Metadata-Version: 2.4
Name: eu-consultations
Version: 0.2.2
Summary: A Python package for scraping textual data from EU public consultations
Author-email: Mario Angst <mario.angst@uzh.ch>
License-Expression: MIT
Project-URL: repository, https://github.com/marioangst/eu_consultations
Requires-Python: >=3.12
Description-Content-Type: text/markdown
License-File: LICENSE
Requires-Dist: aiohttp-retry>=2.9.1
Requires-Dist: asyncio>=3.4.3
Requires-Dist: bson>=0.5.10
Requires-Dist: httpx>=0.28.1
Requires-Dist: loguru>=0.7.3
Requires-Dist: pandas>=2.2.3
Requires-Dist: pytest>=8.3.5
Requires-Dist: srsly>=2.5.1
Requires-Dist: dataclasses>=0.8
Requires-Dist: dataclass-wizard>=0.35.0
Requires-Dist: tqdm>=4.67.1
Requires-Dist: docling>=2.26.0
Dynamic: license-file

# eu-consultations: A Python package for scraping textual data from EU public consultations

![PyPI - Python Version](https://img.shields.io/pypi/pyversions/eu-consultations)
![PyPI](https://img.shields.io/pypi/v/eu-consultations?label=pypi%20package)
![PyPI - Downloads](https://img.shields.io/pypi/dm/eu-consultations)

`eu-consultations` allows to scrape textual data from EU public consultation from https://ec.europa.eu/info/law/better-regulation. It's aim is to facilitate academic analysis of how the public participates in EU public consultations. In EU public consultations, the broader public of the EU is asked to supply input to proposed regulations.

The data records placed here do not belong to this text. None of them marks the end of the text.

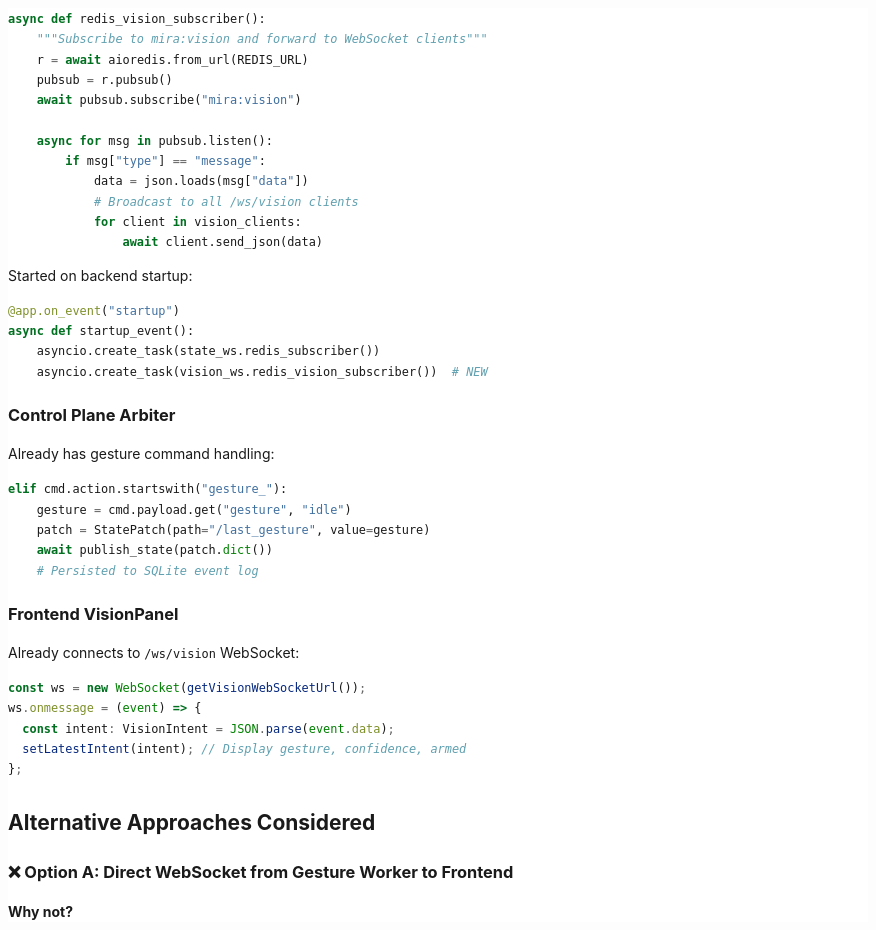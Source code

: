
 ```python
async def redis_vision_subscriber():
    """Subscribe to mira:vision and forward to WebSocket clients"""
    r = await aioredis.from_url(REDIS_URL)
    pubsub = r.pubsub()
    await pubsub.subscribe("mira:vision")

    async for msg in pubsub.listen():
        if msg["type"] == "message":
            data = json.loads(msg["data"])
            # Broadcast to all /ws/vision clients
            for client in vision_clients:
                await client.send_json(data)
```

Started on backend startup:

```python
@app.on_event("startup")
async def startup_event():
    asyncio.create_task(state_ws.redis_subscriber())
    asyncio.create_task(vision_ws.redis_vision_subscriber())  # NEW
```

### Control Plane Arbiter

Already has gesture command handling:

```python
elif cmd.action.startswith("gesture_"):
    gesture = cmd.payload.get("gesture", "idle")
    patch = StatePatch(path="/last_gesture", value=gesture)
    await publish_state(patch.dict())
    # Persisted to SQLite event log
```

### Frontend VisionPanel

Already connects to `/ws/vision` WebSocket:

```typescript
const ws = new WebSocket(getVisionWebSocketUrl());
ws.onmessage = (event) => {
  const intent: VisionIntent = JSON.parse(event.data);
  setLatestIntent(intent); // Display gesture, confidence, armed
};
```

## Alternative Approaches Considered

### ❌ Option A: Direct WebSocket from Gesture Worker to Frontend

**Why not?**
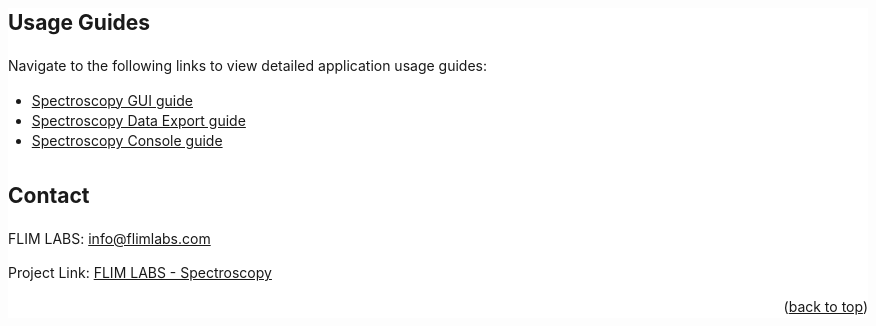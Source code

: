 ## Usage Guides

Navigate to the following links to view detailed application usage guides:

- [Spectroscopy GUI guide](./docs/v2.4/index.md)
- [Spectroscopy Data Export guide ](./docs/python-flim-labs/spectroscopy-file-format.md)
- [Spectroscopy Console guide](./docs/python-flim-labs/spectroscopy-console.md)

## Contact

FLIM LABS: info@flimlabs.com

Project Link: [FLIM LABS - Spectroscopy](https://github.com/flim-labs/spectroscopy-py)

<p align="right">(<a href="#readme-top">back to top</a>)</p>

The package has three main functions:

- Scrape metadata on feedback by the public to EU consultations by topic through accessing the API supplying the frontend to https://ec.europa.eu/info/law/better-regulation.
- Download files (e.g. .pdf and .docx) attached to feedback
- Extract text from files using [docling](https://github.com/docling-project/docling)

Downloaded data is validated and stored as JSON.

`eu-consultations`is partially based on https://github.com/desrist/AskThePublic.

## Installation

> ⚠️ `eu-consultations` requires **Python 3.12** or higher.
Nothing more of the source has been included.